The guidance is voluntary and non-binding. It recommends that companies involved in the manufacture of vehicles, systems and software implement a layered approach to protect vehicles against potential attacks and “to ensure vehicle systems take appropriate and safe actions.”

The recommendations follow the National Institute of Standards and Technology (NIST) cybersecurity framework to develop and implement cybersecurity protocols to protect vehicles. Measures include performing a security risk assessment, protecting critical systems that are important to the safety of the operation of the vehicle, protecting personal information that may be collected by the vehicle (through GPS Bluetooth or smartphone connections), the ability to detect hacking or cyber-attacks, having mechanisms in place to be able to recover from a cyber-attack, and having a documented (and I would add tested) incident response plan, which includes a team, and not one individual.

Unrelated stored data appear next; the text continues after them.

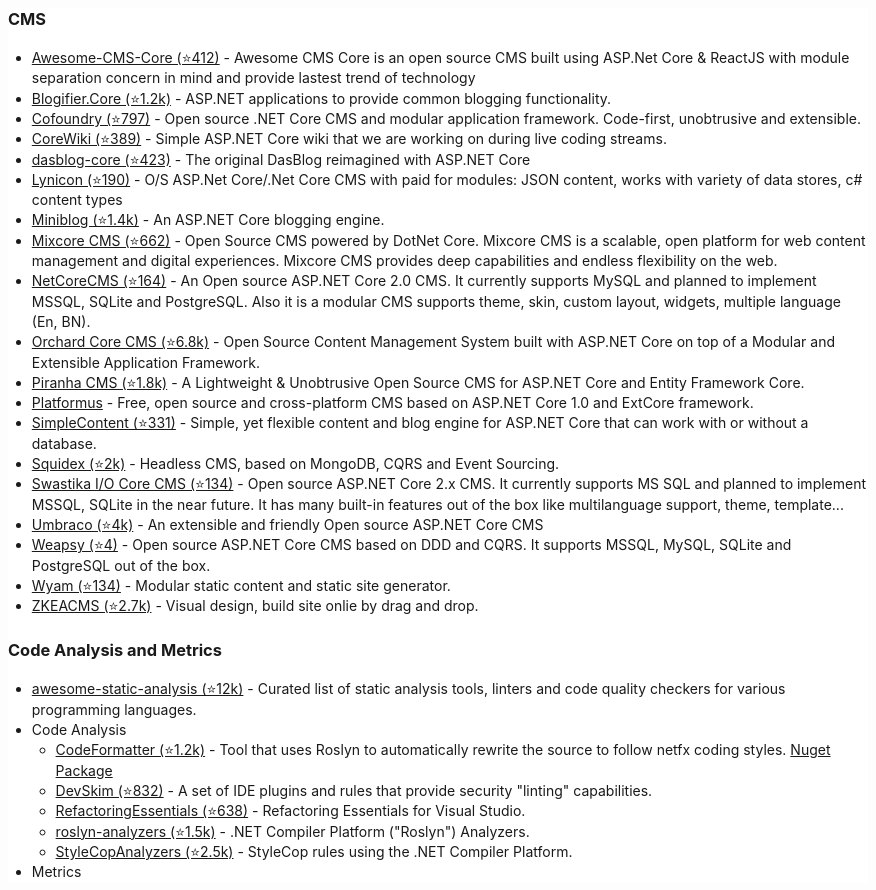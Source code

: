 ### CMS

*   [Awesome-CMS-Core (⭐412)](https://github.com/SaiGonSoftware/Awesome-CMS-Core) - Awesome CMS Core is an open source CMS built using ASP.Net Core & ReactJS with module separation concern in mind and provide lastest trend of technology
*   [Blogifier.Core (⭐1.2k)](https://github.com/blogifierdotnet/Blogifier.Core) - ASP.NET applications to provide common blogging functionality.
*   [Cofoundry (⭐797)](https://github.com/cofoundry-cms/cofoundry) - Open source .NET Core CMS and modular application framework. Code-first, unobtrusive and extensible.
*   [CoreWiki (⭐389)](https://github.com/csharpfritz/CoreWiki) - Simple ASP.NET Core wiki that we are working on during live coding streams.
*   [dasblog-core (⭐423)](https://github.com/poppastring/dasblog-core) - The original DasBlog reimagined with ASP.NET Core
*   [Lynicon (⭐190)](https://github.com/jamesej/lyniconanc) - O/S ASP.Net Core/.Net Core CMS with paid for modules: JSON content, works with variety of data stores, c# content types
*   [Miniblog (⭐1.4k)](https://github.com/madskristensen/Miniblog.Core) - An ASP.NET Core blogging engine.
*   [Mixcore CMS (⭐662)](https://github.com/mixcore/mix.core) - Open Source CMS powered by DotNet Core. Mixcore CMS is a scalable, open platform for web content management and digital experiences. Mixcore CMS provides deep capabilities and endless flexibility on the web.
*   [NetCoreCMS (⭐164)](https://github.com/OnnoRokomSoftware/NetCoreCMS) - An Open source ASP.NET Core 2.0 CMS. It currently supports MySQL and planned to implement MSSQL, SQLite and PostgreSQL. Also it is a modular CMS supports theme, skin, custom layout, widgets, multiple language (En, BN).
*   [Orchard Core CMS (⭐6.8k)](https://github.com/OrchardCMS/OrchardCore) - Open Source Content Management System built with ASP.NET Core on top of a Modular and Extensible Application Framework.
*   [Piranha CMS (⭐1.8k)](https://github.com/piranhacms/piranha.core) - A Lightweight & Unobtrusive Open Source CMS for ASP.NET Core and Entity Framework Core.
*   [Platformus](https://github.com/Platformus) - Free, open source and cross-platform CMS based on ASP.NET Core 1.0 and ExtCore framework.
*   [SimpleContent (⭐331)](https://github.com/joeaudette/cloudscribe.SimpleContent) - Simple, yet flexible content and blog engine for ASP.NET Core that can work with or without a database.
*   [Squidex (⭐2k)](https://github.com/Squidex/squidex) - Headless CMS, based on MongoDB, CQRS and Event Sourcing.
*   [Swastika I/O Core CMS (⭐134)](https://github.com/Swastika-IO/Swastika-IO-Core) - Open source ASP.NET Core 2.x CMS. It currently supports MS SQL and planned to implement MSSQL, SQLite in the near future. It has many built-in features out of the box like multilanguage support, theme, template...
*   [Umbraco (⭐4k)](https://github.com/umbraco/umbraco-cms) - An extensible and friendly Open source ASP.NET Core CMS
*   [Weapsy (⭐4)](https://github.com/Weapsy/Weapsy) - Open source ASP.NET Core CMS based on DDD and CQRS. It supports MSSQL, MySQL, SQLite and PostgreSQL out of the box.
*   [Wyam (⭐134)](https://github.com/Wyamio/Wyam) - Modular static content and static site generator.
*   [ZKEACMS (⭐2.7k)](https://github.com/SeriaWei/ZKEACMS.Core) - Visual design, build site onlie by drag and drop.

### Code Analysis and Metrics

*   [awesome-static-analysis (⭐12k)](https://github.com/mre/awesome-static-analysis) - Curated list of static analysis tools, linters and code quality checkers for various programming languages.
*   Code Analysis
    *   [CodeFormatter (⭐1.2k)](https://github.com/dotnet/codeformatter) - Tool that uses Roslyn to automatically rewrite the source to follow netfx coding styles. [Nuget Package](https://www.nuget.org/packages/Dotnet.CodeFormatter.BuildTask.Fork)
    *   [DevSkim (⭐832)](https://github.com/Microsoft/DevSkim) - A set of IDE plugins and rules that provide security "linting" capabilities.
    *   [RefactoringEssentials (⭐638)](https://github.com/icsharpcode/RefactoringEssentials) - Refactoring Essentials for Visual Studio.
    *   [roslyn-analyzers (⭐1.5k)](https://github.com/dotnet/roslyn-analyzers) - .NET Compiler Platform ("Roslyn") Analyzers.
    *   [StyleCopAnalyzers (⭐2.5k)](https://github.com/DotNetAnalyzers/StyleCopAnalyzers) - StyleCop rules using the .NET Compiler Platform.
*   Metrics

The guidance also discusses how auto manufacturers can share cyber intrusion information and to share with each other about lessons learned.

Finally, the guidance suggests that the auto industry self-audit its progress and  implement employee training for the workforce so it is aware of and follows the cybersecurity practices of the organization.

These recommendations are similar to those for other industries and auto manufacturers and auto systems and software manufacturers may wish to consider implementing these best practices provided by NHTSA.